→ Activity
Copy exactly the stretch of data below from the line with "seen on wowhead)" through the line with "combat (actives enemies)", including both of those lines.

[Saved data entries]
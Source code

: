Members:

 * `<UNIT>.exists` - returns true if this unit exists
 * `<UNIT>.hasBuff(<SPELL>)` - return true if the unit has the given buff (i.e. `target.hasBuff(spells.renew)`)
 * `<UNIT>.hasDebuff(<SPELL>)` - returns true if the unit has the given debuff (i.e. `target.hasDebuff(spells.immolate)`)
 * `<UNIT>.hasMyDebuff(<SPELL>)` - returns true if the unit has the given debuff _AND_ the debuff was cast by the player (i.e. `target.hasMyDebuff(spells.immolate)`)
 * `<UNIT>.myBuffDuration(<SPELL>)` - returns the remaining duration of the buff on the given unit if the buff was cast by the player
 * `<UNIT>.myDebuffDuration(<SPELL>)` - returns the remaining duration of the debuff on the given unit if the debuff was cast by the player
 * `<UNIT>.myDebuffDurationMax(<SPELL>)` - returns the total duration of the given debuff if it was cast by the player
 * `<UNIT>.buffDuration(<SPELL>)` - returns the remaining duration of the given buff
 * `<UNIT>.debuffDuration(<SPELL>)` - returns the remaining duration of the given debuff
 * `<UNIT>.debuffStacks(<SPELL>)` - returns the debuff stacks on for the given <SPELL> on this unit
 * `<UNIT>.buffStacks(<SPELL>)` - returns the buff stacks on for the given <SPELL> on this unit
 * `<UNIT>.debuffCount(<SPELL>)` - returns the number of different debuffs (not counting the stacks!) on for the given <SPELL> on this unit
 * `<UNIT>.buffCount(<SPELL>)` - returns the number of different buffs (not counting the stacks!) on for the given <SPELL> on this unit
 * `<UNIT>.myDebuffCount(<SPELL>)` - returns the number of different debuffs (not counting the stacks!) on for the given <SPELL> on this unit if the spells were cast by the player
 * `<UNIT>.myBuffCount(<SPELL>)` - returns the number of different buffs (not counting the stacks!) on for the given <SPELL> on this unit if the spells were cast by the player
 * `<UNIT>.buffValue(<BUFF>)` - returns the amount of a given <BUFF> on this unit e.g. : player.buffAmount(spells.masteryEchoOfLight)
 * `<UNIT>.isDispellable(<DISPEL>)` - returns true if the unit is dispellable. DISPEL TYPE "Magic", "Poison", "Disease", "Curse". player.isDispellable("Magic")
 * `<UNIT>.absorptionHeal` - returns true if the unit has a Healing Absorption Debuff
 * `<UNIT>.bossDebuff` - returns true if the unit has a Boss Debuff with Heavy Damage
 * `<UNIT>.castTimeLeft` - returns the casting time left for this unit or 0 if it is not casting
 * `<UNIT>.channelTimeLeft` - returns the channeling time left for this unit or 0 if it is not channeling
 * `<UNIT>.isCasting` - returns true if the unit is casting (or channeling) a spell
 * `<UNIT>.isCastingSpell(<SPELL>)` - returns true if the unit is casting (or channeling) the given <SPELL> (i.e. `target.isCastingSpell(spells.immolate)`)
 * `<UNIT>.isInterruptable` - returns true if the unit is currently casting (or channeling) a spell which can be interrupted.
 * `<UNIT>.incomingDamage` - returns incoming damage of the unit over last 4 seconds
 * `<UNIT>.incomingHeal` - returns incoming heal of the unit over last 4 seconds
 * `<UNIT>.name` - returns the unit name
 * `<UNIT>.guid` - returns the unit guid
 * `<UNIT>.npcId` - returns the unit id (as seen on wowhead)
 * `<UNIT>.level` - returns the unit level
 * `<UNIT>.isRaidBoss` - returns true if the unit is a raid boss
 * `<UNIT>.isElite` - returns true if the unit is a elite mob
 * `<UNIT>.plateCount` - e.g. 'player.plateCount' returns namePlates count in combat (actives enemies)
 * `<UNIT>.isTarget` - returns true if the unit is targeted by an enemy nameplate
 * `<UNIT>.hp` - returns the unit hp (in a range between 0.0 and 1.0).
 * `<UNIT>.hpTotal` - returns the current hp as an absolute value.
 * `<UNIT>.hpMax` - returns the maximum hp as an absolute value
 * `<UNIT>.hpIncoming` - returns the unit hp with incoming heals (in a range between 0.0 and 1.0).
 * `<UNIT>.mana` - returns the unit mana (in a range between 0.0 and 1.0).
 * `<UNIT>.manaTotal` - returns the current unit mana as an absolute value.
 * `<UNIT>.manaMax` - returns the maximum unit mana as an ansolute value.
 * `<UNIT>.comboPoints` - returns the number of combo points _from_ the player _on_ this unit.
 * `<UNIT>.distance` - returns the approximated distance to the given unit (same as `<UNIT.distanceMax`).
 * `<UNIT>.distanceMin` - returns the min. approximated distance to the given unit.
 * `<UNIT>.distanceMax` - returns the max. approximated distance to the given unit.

→ Task result
 * `<UNIT>.npcId` - returns the unit id (as seen on wowhead)
 * `<UNIT>.level` - returns the unit level
 * `<UNIT>.isRaidBoss` - returns true if the unit is a raid boss
 * `<UNIT>.isElite` - returns true if the unit is a elite mob
 * `<UNIT>.plateCount` - e.g. 'player.plateCount' returns namePlates count in combat (actives enemies)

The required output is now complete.